[Stored data]
::::::::::
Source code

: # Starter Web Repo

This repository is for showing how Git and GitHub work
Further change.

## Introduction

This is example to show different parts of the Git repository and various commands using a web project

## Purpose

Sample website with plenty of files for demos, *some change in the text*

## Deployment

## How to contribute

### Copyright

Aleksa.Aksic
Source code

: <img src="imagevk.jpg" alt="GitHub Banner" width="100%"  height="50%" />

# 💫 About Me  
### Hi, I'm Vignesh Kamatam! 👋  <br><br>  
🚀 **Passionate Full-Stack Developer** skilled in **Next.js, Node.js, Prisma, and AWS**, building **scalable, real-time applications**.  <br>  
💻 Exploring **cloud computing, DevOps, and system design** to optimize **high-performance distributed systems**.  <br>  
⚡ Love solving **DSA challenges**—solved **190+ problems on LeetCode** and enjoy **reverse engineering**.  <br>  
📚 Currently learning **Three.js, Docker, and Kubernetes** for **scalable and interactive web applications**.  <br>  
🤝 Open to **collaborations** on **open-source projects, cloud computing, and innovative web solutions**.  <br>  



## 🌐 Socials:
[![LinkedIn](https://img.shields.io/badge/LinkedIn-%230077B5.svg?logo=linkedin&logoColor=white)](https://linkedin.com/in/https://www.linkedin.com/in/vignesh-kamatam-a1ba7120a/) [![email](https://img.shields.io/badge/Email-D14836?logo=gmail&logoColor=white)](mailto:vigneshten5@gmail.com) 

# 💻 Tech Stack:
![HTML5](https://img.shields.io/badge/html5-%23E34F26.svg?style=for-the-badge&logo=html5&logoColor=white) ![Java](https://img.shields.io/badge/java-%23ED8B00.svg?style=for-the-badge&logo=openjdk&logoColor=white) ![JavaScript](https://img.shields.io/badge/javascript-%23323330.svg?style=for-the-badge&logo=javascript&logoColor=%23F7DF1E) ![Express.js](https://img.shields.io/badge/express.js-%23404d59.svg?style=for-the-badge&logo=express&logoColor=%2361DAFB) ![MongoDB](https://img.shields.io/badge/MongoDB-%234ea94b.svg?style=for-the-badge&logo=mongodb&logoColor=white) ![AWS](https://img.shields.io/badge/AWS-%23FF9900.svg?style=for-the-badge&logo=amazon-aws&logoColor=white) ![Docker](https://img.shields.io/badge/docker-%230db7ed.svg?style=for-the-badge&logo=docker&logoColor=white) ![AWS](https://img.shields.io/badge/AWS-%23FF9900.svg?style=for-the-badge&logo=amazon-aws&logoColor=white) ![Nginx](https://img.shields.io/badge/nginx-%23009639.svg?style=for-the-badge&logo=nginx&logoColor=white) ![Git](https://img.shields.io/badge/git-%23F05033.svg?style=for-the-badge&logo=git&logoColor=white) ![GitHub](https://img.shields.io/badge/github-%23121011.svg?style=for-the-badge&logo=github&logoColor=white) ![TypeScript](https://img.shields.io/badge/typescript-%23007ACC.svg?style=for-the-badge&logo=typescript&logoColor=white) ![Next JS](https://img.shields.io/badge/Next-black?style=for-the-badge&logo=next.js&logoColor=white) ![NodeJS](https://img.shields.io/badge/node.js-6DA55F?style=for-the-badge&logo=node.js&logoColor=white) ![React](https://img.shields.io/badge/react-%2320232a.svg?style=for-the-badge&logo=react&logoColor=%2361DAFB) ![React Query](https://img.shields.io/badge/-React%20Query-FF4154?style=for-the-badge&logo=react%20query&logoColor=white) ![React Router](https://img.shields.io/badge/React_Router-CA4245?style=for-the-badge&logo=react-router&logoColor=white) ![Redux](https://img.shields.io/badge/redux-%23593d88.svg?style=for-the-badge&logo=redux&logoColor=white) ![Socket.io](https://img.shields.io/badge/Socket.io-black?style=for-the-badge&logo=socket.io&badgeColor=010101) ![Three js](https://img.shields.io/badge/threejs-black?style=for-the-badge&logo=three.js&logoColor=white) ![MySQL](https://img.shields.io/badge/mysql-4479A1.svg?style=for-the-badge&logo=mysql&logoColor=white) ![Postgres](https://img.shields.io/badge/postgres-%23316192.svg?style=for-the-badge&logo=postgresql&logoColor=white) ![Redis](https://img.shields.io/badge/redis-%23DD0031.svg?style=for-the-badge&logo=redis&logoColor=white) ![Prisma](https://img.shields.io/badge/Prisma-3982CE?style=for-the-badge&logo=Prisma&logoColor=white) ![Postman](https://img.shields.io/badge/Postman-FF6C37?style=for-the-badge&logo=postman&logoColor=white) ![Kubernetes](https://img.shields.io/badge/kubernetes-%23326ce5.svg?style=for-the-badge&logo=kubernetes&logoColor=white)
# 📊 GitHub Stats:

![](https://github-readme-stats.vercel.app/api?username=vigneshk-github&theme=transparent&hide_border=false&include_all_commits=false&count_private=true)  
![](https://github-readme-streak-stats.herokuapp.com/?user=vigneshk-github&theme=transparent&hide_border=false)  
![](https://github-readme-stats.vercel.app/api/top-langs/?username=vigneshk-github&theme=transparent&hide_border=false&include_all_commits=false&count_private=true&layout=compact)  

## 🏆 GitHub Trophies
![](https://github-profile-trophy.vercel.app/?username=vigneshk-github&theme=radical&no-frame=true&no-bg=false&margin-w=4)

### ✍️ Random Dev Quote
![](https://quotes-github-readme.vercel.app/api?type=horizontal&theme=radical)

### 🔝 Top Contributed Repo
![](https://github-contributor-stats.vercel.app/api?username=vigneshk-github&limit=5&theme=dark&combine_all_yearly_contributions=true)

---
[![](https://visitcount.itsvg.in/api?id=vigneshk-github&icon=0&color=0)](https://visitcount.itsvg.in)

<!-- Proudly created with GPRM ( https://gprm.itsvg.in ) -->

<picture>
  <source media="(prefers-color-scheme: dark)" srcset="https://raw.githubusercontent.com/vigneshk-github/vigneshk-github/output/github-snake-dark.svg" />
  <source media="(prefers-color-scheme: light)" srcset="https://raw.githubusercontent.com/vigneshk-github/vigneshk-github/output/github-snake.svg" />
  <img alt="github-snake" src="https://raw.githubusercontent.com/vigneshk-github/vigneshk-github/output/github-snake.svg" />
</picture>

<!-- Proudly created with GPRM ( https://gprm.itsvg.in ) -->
::::::::::
**WHAT THE EXERCISE ASKS**. What lines in the data hold the word "change"? Return them.

**RESPONSE BOX**.
Further change.
Sample website with plenty of files for demos, *some change in the text*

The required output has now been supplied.